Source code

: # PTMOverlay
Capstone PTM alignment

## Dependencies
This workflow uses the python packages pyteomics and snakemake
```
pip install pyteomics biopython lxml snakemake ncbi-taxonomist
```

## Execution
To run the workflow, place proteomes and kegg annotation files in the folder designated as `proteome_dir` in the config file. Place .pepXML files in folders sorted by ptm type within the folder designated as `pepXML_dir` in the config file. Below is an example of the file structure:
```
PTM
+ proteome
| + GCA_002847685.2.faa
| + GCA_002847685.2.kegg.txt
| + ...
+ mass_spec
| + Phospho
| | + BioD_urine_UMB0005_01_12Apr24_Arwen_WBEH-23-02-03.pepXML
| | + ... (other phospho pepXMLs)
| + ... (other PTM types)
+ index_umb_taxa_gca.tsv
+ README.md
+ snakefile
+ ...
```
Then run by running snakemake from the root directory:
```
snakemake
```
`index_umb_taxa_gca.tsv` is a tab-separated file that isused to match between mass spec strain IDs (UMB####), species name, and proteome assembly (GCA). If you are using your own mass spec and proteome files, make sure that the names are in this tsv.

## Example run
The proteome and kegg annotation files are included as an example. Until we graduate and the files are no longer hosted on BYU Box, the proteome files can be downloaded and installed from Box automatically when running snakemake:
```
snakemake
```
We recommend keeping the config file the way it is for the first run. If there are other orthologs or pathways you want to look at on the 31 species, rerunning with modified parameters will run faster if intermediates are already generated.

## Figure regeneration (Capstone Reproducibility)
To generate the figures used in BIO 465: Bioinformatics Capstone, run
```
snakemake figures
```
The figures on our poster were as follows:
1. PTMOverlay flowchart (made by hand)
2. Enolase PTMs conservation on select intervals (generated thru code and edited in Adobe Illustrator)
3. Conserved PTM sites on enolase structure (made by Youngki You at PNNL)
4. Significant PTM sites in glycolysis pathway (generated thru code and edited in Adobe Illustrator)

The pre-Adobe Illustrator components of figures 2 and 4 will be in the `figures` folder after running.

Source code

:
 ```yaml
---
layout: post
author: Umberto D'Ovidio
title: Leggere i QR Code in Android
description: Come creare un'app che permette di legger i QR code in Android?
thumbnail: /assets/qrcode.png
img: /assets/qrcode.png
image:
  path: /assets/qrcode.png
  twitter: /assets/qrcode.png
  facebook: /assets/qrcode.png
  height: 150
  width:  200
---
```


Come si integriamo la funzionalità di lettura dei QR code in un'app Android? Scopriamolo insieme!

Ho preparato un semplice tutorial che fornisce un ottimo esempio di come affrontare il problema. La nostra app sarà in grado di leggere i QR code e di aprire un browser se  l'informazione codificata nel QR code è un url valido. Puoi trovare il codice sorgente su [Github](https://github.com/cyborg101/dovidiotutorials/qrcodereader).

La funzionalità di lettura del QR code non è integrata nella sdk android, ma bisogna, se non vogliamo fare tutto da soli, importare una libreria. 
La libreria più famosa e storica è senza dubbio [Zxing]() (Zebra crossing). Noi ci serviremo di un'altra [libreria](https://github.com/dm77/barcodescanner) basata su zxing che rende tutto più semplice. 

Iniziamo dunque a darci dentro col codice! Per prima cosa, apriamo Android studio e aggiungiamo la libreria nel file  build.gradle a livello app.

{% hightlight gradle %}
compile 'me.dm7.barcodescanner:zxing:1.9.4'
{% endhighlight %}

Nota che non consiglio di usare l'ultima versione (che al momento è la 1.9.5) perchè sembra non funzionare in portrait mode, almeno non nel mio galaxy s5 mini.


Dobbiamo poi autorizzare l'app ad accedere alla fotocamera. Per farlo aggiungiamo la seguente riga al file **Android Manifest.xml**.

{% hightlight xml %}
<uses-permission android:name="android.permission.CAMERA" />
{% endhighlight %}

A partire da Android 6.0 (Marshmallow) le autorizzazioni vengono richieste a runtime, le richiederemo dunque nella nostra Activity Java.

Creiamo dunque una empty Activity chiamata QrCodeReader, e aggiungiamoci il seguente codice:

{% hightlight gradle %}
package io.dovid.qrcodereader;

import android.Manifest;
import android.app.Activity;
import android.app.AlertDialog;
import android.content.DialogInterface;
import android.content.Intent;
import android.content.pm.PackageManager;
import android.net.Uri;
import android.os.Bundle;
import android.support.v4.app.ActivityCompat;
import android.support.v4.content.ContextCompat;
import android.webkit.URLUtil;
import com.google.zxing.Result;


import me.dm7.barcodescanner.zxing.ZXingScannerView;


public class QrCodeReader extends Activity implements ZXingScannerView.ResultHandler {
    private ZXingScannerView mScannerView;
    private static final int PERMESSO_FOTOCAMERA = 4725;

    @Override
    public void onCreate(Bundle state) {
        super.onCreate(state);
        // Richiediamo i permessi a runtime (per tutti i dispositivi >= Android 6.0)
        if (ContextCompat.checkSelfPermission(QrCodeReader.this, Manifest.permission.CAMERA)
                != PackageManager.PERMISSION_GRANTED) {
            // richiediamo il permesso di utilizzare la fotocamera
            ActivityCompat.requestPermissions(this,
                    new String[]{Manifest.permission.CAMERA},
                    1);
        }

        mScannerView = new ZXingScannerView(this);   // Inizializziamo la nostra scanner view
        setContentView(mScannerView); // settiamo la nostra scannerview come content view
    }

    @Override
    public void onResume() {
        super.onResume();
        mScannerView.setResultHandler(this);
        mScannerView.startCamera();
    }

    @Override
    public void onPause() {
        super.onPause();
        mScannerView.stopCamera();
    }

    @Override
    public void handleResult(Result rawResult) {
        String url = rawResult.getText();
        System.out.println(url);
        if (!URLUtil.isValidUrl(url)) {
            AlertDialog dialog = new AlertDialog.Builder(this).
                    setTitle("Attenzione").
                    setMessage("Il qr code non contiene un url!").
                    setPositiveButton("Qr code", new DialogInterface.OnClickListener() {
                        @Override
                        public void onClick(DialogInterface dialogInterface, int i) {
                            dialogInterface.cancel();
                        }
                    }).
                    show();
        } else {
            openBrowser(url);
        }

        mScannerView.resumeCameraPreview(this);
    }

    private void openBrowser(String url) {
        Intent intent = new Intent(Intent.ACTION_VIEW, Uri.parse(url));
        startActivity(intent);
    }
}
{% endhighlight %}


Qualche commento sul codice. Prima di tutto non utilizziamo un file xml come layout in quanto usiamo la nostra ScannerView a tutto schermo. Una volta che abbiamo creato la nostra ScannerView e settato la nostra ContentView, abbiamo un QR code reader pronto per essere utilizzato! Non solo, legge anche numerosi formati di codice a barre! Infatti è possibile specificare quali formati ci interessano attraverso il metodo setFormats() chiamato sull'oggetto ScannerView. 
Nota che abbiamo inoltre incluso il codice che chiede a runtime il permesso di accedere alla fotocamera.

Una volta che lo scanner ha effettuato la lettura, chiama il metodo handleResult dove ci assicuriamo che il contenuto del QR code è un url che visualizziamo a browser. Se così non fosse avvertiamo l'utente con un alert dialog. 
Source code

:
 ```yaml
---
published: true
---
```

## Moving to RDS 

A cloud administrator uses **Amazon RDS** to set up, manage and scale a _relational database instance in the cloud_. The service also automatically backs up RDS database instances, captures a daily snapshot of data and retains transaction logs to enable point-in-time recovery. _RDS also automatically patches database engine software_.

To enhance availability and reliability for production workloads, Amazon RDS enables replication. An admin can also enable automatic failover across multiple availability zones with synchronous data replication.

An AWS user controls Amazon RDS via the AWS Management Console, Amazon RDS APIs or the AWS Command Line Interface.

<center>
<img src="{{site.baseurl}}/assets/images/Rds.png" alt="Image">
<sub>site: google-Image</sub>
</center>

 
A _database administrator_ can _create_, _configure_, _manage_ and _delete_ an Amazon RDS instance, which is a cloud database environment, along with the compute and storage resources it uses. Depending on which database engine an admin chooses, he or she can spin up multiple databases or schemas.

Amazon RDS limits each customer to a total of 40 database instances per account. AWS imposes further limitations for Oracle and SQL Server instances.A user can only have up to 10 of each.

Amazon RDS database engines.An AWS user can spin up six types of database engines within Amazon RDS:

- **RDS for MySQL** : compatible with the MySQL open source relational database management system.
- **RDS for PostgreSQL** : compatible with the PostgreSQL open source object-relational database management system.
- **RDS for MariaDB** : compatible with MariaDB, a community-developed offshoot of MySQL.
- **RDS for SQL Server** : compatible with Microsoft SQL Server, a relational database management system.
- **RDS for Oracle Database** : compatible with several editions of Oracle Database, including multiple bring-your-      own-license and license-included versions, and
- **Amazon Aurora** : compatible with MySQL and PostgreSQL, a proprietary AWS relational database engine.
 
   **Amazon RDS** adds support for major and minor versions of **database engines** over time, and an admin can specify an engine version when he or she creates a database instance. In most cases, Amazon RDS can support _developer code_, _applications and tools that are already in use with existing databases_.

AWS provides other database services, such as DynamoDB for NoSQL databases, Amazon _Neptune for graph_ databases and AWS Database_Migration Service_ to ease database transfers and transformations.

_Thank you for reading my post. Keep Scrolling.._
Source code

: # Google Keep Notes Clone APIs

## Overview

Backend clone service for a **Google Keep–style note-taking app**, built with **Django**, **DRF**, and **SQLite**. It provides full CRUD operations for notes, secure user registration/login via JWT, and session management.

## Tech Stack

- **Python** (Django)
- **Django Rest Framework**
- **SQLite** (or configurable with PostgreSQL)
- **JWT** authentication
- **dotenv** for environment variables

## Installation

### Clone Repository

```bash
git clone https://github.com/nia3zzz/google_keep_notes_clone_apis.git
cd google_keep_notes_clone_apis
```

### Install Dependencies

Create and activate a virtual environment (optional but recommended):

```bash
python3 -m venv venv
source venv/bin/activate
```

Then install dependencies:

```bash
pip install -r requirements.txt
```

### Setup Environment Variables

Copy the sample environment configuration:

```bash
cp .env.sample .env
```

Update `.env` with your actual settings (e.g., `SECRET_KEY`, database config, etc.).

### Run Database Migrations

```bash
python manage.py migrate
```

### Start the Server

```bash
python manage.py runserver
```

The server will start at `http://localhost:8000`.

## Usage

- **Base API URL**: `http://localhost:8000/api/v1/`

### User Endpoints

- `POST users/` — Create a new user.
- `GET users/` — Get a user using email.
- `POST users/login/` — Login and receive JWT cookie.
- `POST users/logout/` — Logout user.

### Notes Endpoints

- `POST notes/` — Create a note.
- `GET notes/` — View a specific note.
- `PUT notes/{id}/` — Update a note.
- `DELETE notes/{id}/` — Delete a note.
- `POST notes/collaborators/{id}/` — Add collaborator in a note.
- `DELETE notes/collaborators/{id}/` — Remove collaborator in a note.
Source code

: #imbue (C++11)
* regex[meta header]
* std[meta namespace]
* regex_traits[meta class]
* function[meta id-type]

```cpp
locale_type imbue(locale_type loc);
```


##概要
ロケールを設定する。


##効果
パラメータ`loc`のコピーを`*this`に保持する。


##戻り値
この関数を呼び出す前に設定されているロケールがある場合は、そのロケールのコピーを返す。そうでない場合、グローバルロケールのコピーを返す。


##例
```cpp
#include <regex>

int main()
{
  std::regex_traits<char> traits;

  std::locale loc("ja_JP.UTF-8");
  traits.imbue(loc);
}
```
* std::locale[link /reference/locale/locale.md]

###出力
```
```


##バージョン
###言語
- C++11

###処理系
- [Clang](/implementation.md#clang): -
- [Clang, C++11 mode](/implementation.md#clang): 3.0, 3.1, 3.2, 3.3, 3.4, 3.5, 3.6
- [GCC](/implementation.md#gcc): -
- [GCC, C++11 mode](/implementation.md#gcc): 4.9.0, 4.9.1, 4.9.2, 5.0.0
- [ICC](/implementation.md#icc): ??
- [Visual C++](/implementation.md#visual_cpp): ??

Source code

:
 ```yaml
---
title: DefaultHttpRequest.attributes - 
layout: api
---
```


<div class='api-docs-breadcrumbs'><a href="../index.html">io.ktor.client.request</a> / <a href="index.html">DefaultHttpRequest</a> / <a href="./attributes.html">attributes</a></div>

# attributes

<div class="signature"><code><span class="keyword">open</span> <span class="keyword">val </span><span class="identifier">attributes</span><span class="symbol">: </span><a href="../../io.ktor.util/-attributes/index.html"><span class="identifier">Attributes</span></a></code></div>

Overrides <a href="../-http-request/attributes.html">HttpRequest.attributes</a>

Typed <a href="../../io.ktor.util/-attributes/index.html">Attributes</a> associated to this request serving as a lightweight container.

Work to complete: Scan the entries above for the string "ContextCompat", and copy every line where it turns up.

Answer space:
import android.support.v4.content.ContextCompat;
        if (ContextCompat.checkSelfPermission(QrCodeReader.this, Manifest.permission.CAMERA)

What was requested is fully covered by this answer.